Various libraries and frameworks support configuration and tweaking through the use of external configuration parameters. The issue I have with configuration parameters that allow post release tweaking of software is that it enables the untested tweak and tune of the software post release. This post release tweaking is a massive risk to the quality of the software as those changes have skipped the quality assurance phases imposed in a Continuous Integration setup. In a typical Continuous Integration setup, changes to the software would be promoted through various "pipelines". These pipelines would perform various automated testing and quality assurance analysis tasks over the binaries of the software. On the successful pass of each pipeline the binaries are promoted to the next stage. In a Continuous Delivery environment this final stage may be production. Exposing configuration and various tweaking parameters in an external configuration source facilitates changes to the software that were not promoted through the various phases. Changes to these parameters can often bring down entire systems.

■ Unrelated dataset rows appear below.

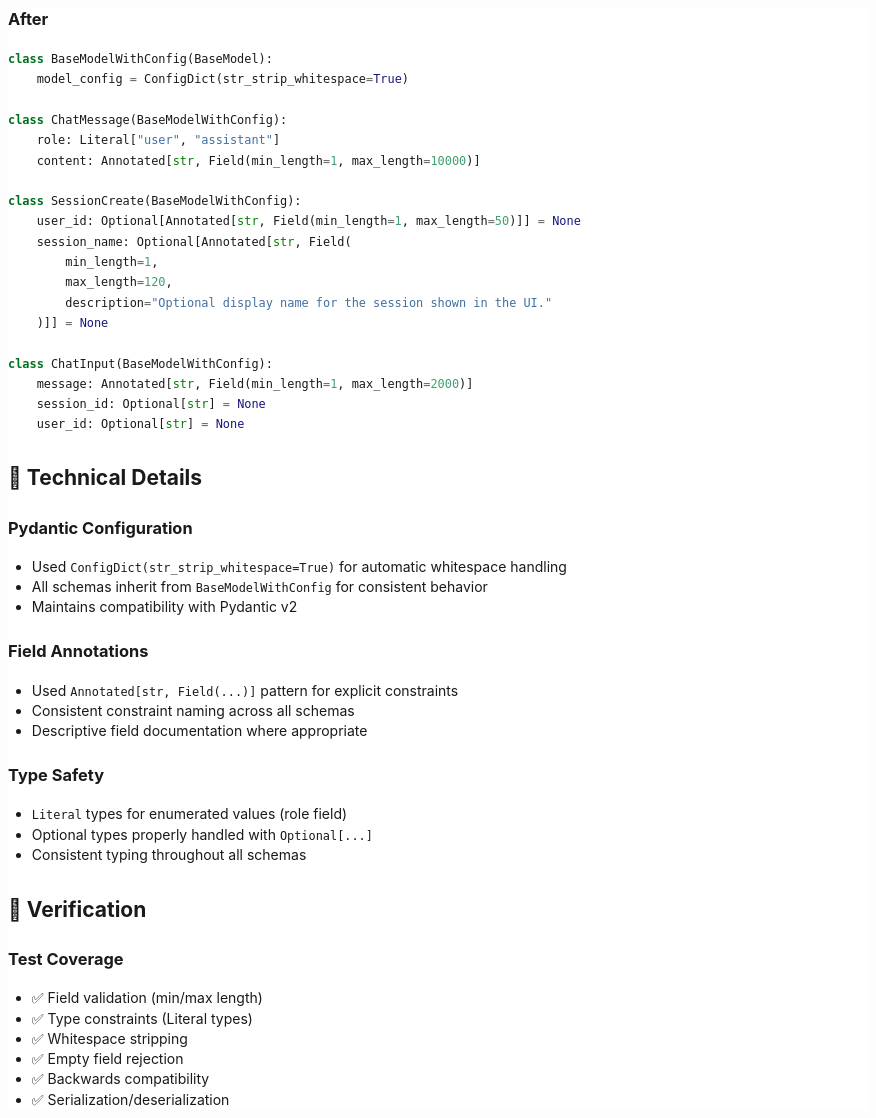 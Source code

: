 ### After
```python
class BaseModelWithConfig(BaseModel):
    model_config = ConfigDict(str_strip_whitespace=True)

class ChatMessage(BaseModelWithConfig):
    role: Literal["user", "assistant"]
    content: Annotated[str, Field(min_length=1, max_length=10000)]

class SessionCreate(BaseModelWithConfig):
    user_id: Optional[Annotated[str, Field(min_length=1, max_length=50)]] = None
    session_name: Optional[Annotated[str, Field(
        min_length=1,
        max_length=120,
        description="Optional display name for the session shown in the UI."
    )]] = None

class ChatInput(BaseModelWithConfig):
    message: Annotated[str, Field(min_length=1, max_length=2000)]
    session_id: Optional[str] = None
    user_id: Optional[str] = None
```

## 🔧 Technical Details

### Pydantic Configuration
- Used `ConfigDict(str_strip_whitespace=True)` for automatic whitespace handling
- All schemas inherit from `BaseModelWithConfig` for consistent behavior
- Maintains compatibility with Pydantic v2

### Field Annotations
- Used `Annotated[str, Field(...)]` pattern for explicit constraints
- Consistent constraint naming across all schemas
- Descriptive field documentation where appropriate

### Type Safety
- `Literal` types for enumerated values (role field)
- Optional types properly handled with `Optional[...]`
- Consistent typing throughout all schemas

## 🧪 Verification

### Test Coverage
- ✅ Field validation (min/max length)
- ✅ Type constraints (Literal types)
- ✅ Whitespace stripping
- ✅ Empty field rejection
- ✅ Backwards compatibility
- ✅ Serialization/deserialization

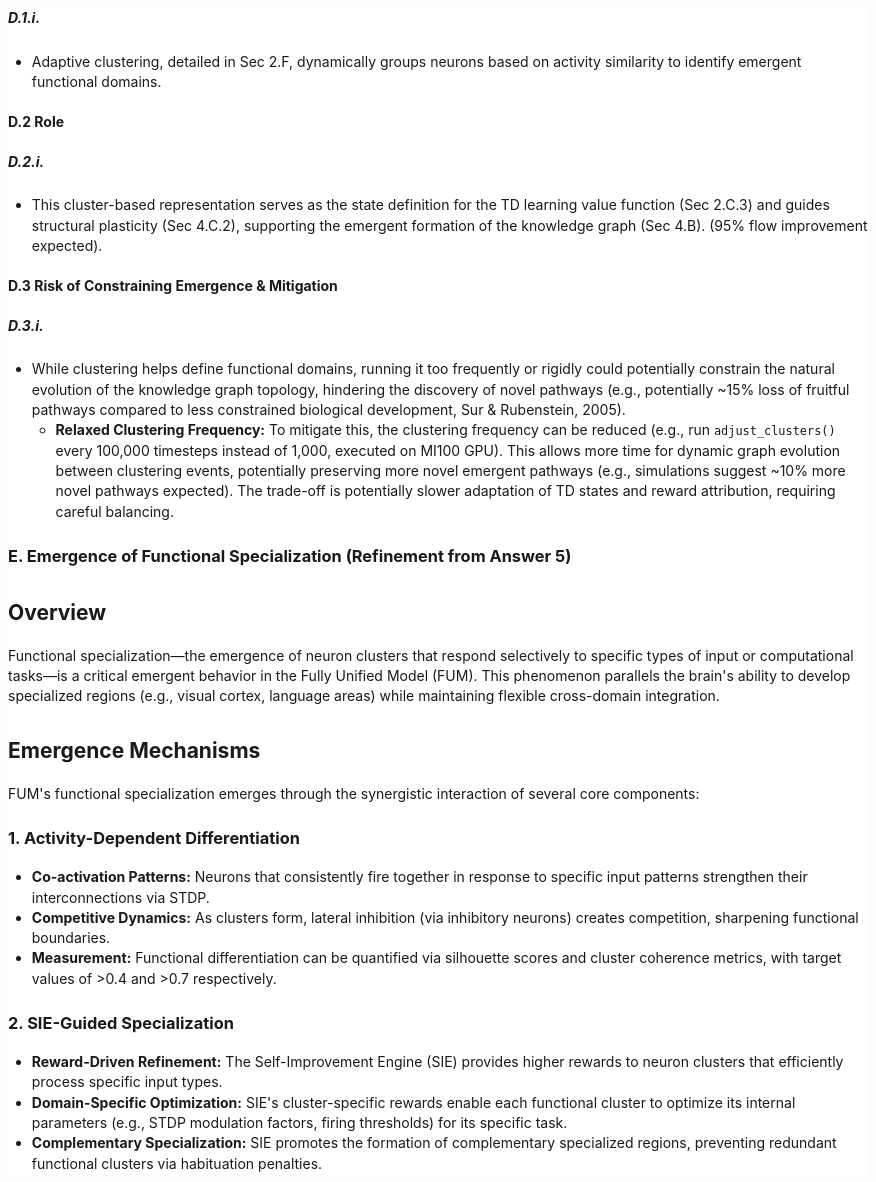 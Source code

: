 ##### D.1.i.
*   Adaptive clustering, detailed in Sec 2.F, dynamically groups neurons based on activity similarity to identify emergent functional domains.

#### D.2 Role

##### D.2.i.
*   This cluster-based representation serves as the state definition for the TD learning value function (Sec 2.C.3) and guides structural plasticity (Sec 4.C.2), supporting the emergent formation of the knowledge graph (Sec 4.B). (95% flow improvement expected).

#### D.3 Risk of Constraining Emergence & Mitigation

##### D.3.i.
*   While clustering helps define functional domains, running it too frequently or rigidly could potentially constrain the natural evolution of the knowledge graph topology, hindering the discovery of novel pathways (e.g., potentially ~15% loss of fruitful pathways compared to less constrained biological development, Sur & Rubenstein, 2005).
    *   **Relaxed Clustering Frequency:** To mitigate this, the clustering frequency can be reduced (e.g., run `adjust_clusters()` every 100,000 timesteps instead of 1,000, executed on MI100 GPU). This allows more time for dynamic graph evolution between clustering events, potentially preserving more novel emergent pathways (e.g., simulations suggest ~10% more novel pathways expected). The trade-off is potentially slower adaptation of TD states and reward attribution, requiring careful balancing.

### E. Emergence of Functional Specialization (Refinement from Answer 5)

## Overview

Functional specialization—the emergence of neuron clusters that respond selectively to specific types of input or computational tasks—is a critical emergent behavior in the Fully Unified Model (FUM). This phenomenon parallels the brain's ability to develop specialized regions (e.g., visual cortex, language areas) while maintaining flexible cross-domain integration.

## Emergence Mechanisms

FUM's functional specialization emerges through the synergistic interaction of several core components:

### 1. Activity-Dependent Differentiation

* **Co-activation Patterns:** Neurons that consistently fire together in response to specific input patterns strengthen their interconnections via STDP.
* **Competitive Dynamics:** As clusters form, lateral inhibition (via inhibitory neurons) creates competition, sharpening functional boundaries.
* **Measurement:** Functional differentiation can be quantified via silhouette scores and cluster coherence metrics, with target values of >0.4 and >0.7 respectively.

### 2. SIE-Guided Specialization

* **Reward-Driven Refinement:** The Self-Improvement Engine (SIE) provides higher rewards to neuron clusters that efficiently process specific input types.
* **Domain-Specific Optimization:** SIE's cluster-specific rewards enable each functional cluster to optimize its internal parameters (e.g., STDP modulation factors, firing thresholds) for its specific task.
* **Complementary Specialization:** SIE promotes the formation of complementary specialized regions, preventing redundant functional clusters via habituation penalties.
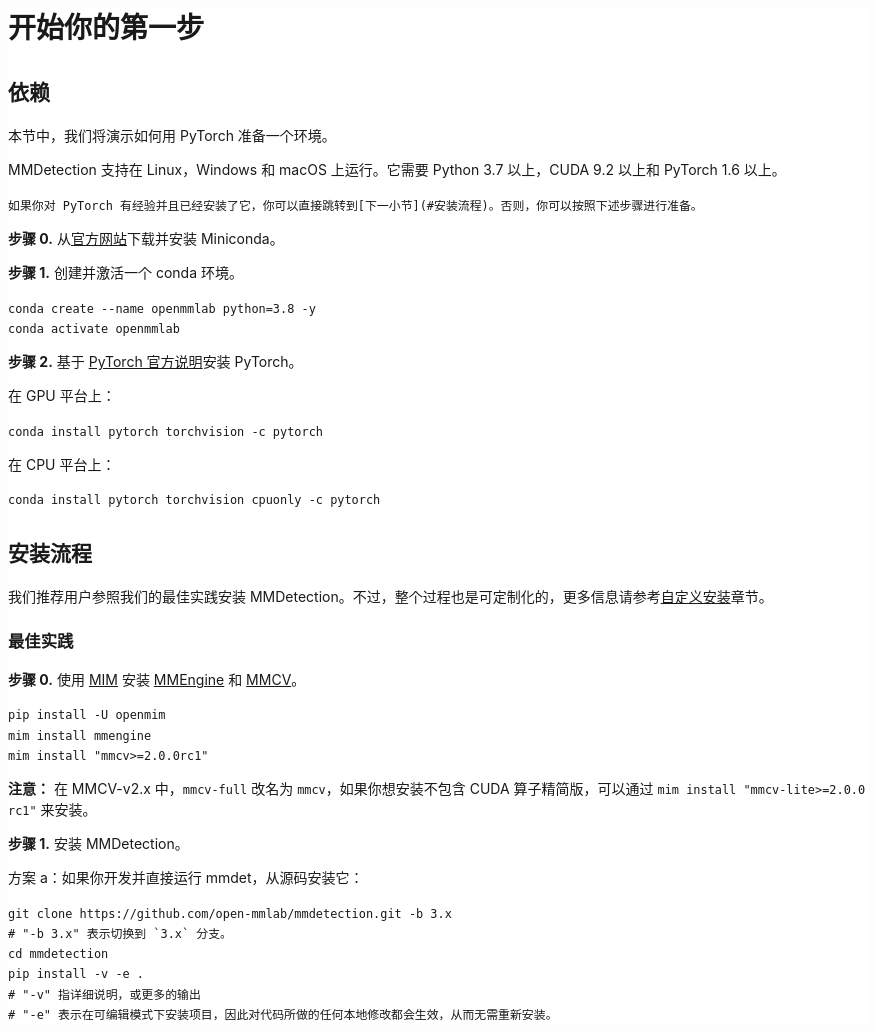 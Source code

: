 # 开始你的第一步

## 依赖

本节中，我们将演示如何用 PyTorch 准备一个环境。

MMDetection 支持在 Linux，Windows 和 macOS 上运行。它需要 Python 3.7 以上，CUDA 9.2 以上和 PyTorch 1.6 以上。

```{note}
如果你对 PyTorch 有经验并且已经安装了它，你可以直接跳转到[下一小节](#安装流程)。否则，你可以按照下述步骤进行准备。
```

**步骤 0.** 从[官方网站](https://docs.conda.io/en/latest/miniconda.html)下载并安装 Miniconda。

**步骤 1.** 创建并激活一个 conda 环境。

```shell
conda create --name openmmlab python=3.8 -y
conda activate openmmlab
```

**步骤 2.** 基于 [PyTorch 官方说明](https://pytorch.org/get-started/locally/)安装 PyTorch。

在 GPU 平台上：

```shell
conda install pytorch torchvision -c pytorch
```

在 CPU 平台上：

```shell
conda install pytorch torchvision cpuonly -c pytorch
```

## 安装流程

我们推荐用户参照我们的最佳实践安装 MMDetection。不过，整个过程也是可定制化的，更多信息请参考[自定义安装](#自定义安装)章节。

### 最佳实践

**步骤 0.** 使用 [MIM](https://github.com/open-mmlab/mim) 安装 [MMEngine](https://github.com/open-mmlab/mmengine) 和 [MMCV](https://github.com/open-mmlab/mmcv)。

```shell
pip install -U openmim
mim install mmengine
mim install "mmcv>=2.0.0rc1"
```

**注意：** 在 MMCV-v2.x 中，`mmcv-full` 改名为 `mmcv`，如果你想安装不包含 CUDA 算子精简版，可以通过 `mim install "mmcv-lite>=2.0.0rc1"` 来安装。

**步骤 1.** 安装 MMDetection。

方案 a：如果你开发并直接运行 mmdet，从源码安装它：

```shell
git clone https://github.com/open-mmlab/mmdetection.git -b 3.x
# "-b 3.x" 表示切换到 `3.x` 分支。
cd mmdetection
pip install -v -e .
# "-v" 指详细说明，或更多的输出
# "-e" 表示在可编辑模式下安装项目，因此对代码所做的任何本地修改都会生效，从而无需重新安装。
```
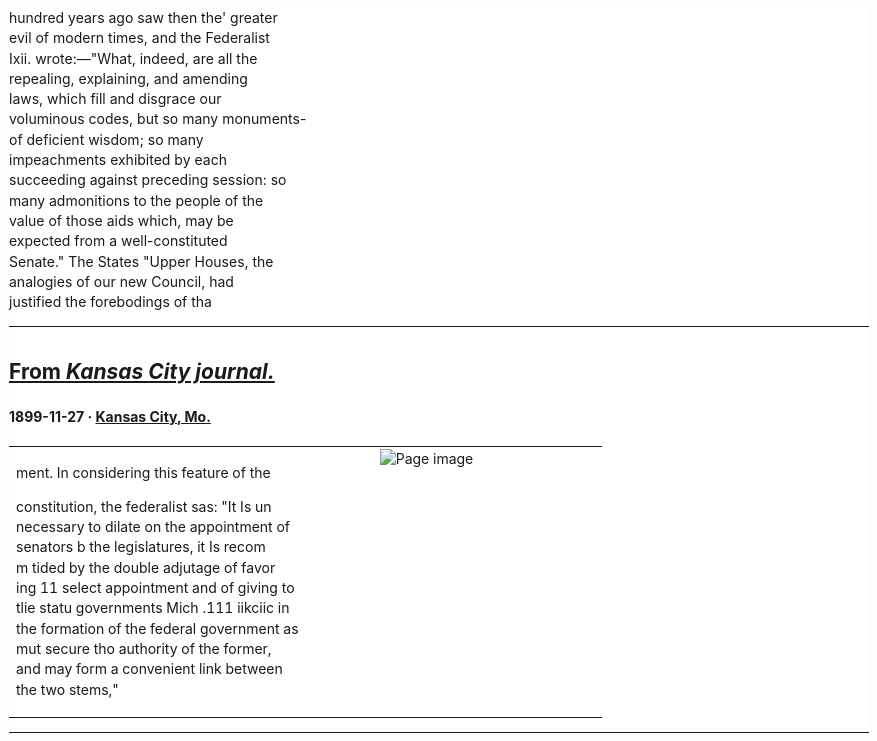   
hundred years ago saw then the&#x27; greater  
evil of modern times, and the Federalist  
Ixii. wrote:—&quot;What, indeed, are all the  
repealing, explaining, and amending  
laws, which fill and disgrace our  
voluminous codes, but so many monuments-  
of deficient wisdom; so many  
impeachments exhibited by each  
succeeding against preceding session: so  
many admonitions to the people of the  
value of those aids which, may be  
expected from a well-constituted  
Senate.&quot; The States &quot;Upper Houses, the  
analogies of our new Council, had  
justified the forebodings of tha
</td></tr></table>

---

## [From _Kansas City journal._](https://www.loc.gov/resource/sn86063615/1899-11-27/ed-1/?sp=4)

#### 1899-11-27 &middot; [Kansas City, Mo.](http://dbpedia.org/resource/Kansas_City%2C_Missouri)

<table style="width: 100%;"><tr><td style="width: 50%">

  
ment. In considering this feature of the  
  
constitution, the federalist sas: &quot;It Is un­  
necessary to dilate on the appointment of  
senators b the legislatures, it Is recom­  
m tided by the double adjutage of favor­  
ing 11 select appointment and of giving to  
tlie statu governments Mich .111 iikciic in  
the formation of the federal government as  
mut secure tho authority of the former,  
and may form a convenient link between  
the two stems,&quot;
</td><td style="width: 50%; max-height: 75%; margin: auto; display: block;">
<img alt="Page image" src="https://tile.loc.gov/image-services/iiif/service:ndnp:mohi:batch_mohi_franklin_ver01:data:sn86063615:00211109038:1899112701:0769/pct:18.68277033402529,5.207166853303471,25.58973391205888,90.70548712206048/!600,600/0/default.jpg"/>
</td>
</tr></table>

---

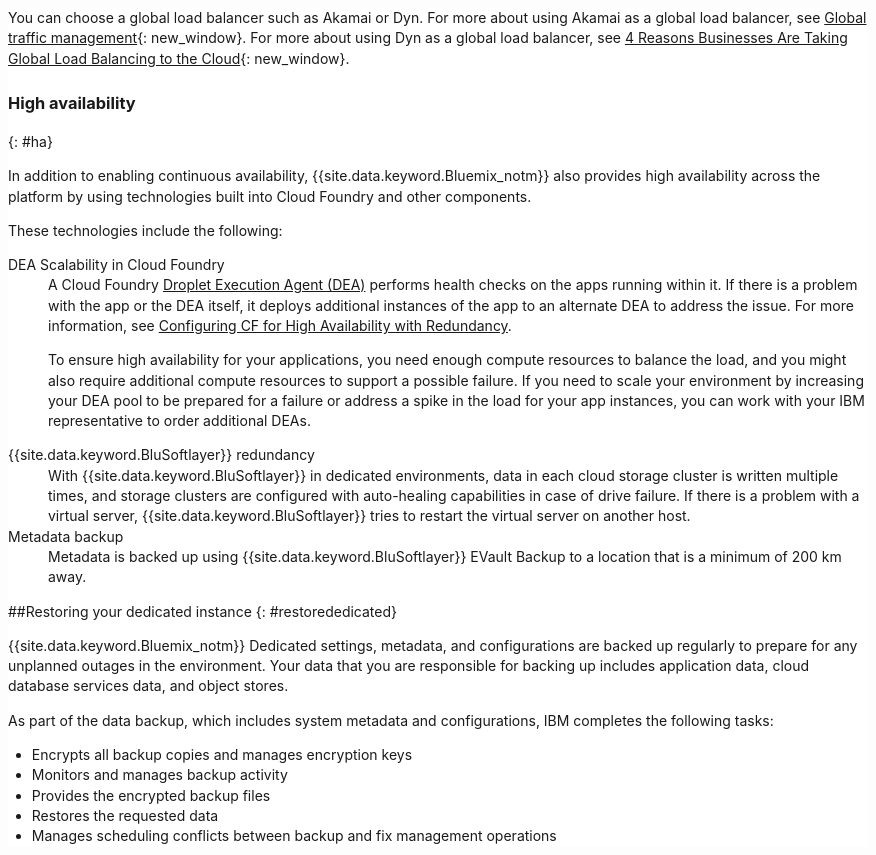 You can choose a global load balancer such as Akamai or Dyn. For more about using Akamai as a global load balancer, see [Global traffic management](https://www.akamai.com/us/en/solutions/products/web-performance/global-traffic-management.jsp){: new_window}. For more about using Dyn as a global load balancer, see [4 Reasons Businesses Are Taking Global Load Balancing to the Cloud](http://dyn.com/blog/4-reasons-businesses-are-taking-global-load-balancing-to-the-cloud/){: new_window}.

### High availability
{: #ha}

In addition to enabling continuous availability, {{site.data.keyword.Bluemix_notm}} also provides high availability across the platform by using technologies built into Cloud Foundry and other components.

These technologies include the following:

<dl>
<dt>DEA Scalability in Cloud Foundry</dt>
<dd>A Cloud Foundry <a href="https://docs.cloudfoundry.org/concepts/architecture/execution-agent.html" target="_blank">Droplet Execution Agent (DEA)</a> performs health checks on the apps running within it. If there is a problem with the app or the DEA itself, it deploys additional instances of the app to an alternate DEA to address the issue. For more information, see <a href="https://docs.cloudfoundry.org/concepts/high-availability.html" target="_blank">Configuring CF for High Availability with Redundancy</a>.<br />
<p>To ensure high availability for your applications, you need enough compute resources to balance the load, and you might also require additional compute resources to support a possible failure. If you need to scale your environment by increasing your DEA pool to be prepared for a failure or address a spike in the load for your app instances, you can work with your IBM representative to order additional DEAs.
</p>
</dd>
<dt>{{site.data.keyword.BluSoftlayer}} redundancy</dt>
<dd>With {{site.data.keyword.BluSoftlayer}} in dedicated environments, data in each cloud storage cluster is written multiple times, and storage clusters are configured with auto-healing capabilities in case of drive failure. If there is a problem with a virtual server, {{site.data.keyword.BluSoftlayer}} tries to restart the virtual server on another host.</dd>
<dt>Metadata backup</dt>
<dd>Metadata is backed up using {{site.data.keyword.BluSoftlayer}} EVault Backup to a location that is a minimum of 200 km away.</dd>
</dl>

##Restoring your dedicated instance
{: #restorededicated}

{{site.data.keyword.Bluemix_notm}} Dedicated settings, metadata, and configurations are backed up regularly to prepare for any unplanned outages in the environment. Your data that you are responsible for backing up includes application data, cloud database services data, and object stores.

As part of the data backup, which includes system metadata and configurations, IBM completes the following tasks:

<ul>
<li>Encrypts all backup copies and manages encryption keys</li>
<li>Monitors and manages backup activity</li>
<li>Provides the encrypted backup files</li>
<li>Restores the requested data</li>
<li>Manages scheduling conflicts between backup and fix management operations</li>
</ul>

Of course, this does not pose a serious threat to most software systems. In a typical setup those who have access to the production configuration have the discipline to not tweak the software once it is released. This measure however, merely mitigates the threat, the risk and vulnerability still exist.

Whats the solution? The risk can be mitigated by only exposing the most minimal amount of environment specific configuration details as possible and by only allowing access to the production configuration to those with the appropriate discipline and knowledge.

The most important thing is only exposing environment specific configuration parameters. Parameters that affect the running behavior of the software, such as how many connection pools it can use, how many tasks it can run at a given time should not be configurable externally. Parameters that affect the behavior of the application belong in the source code and should require a code change that gets promoted through the Continuous Integration pipeline before it reaches production.

This article was first noted down on the 31st of August, 2012.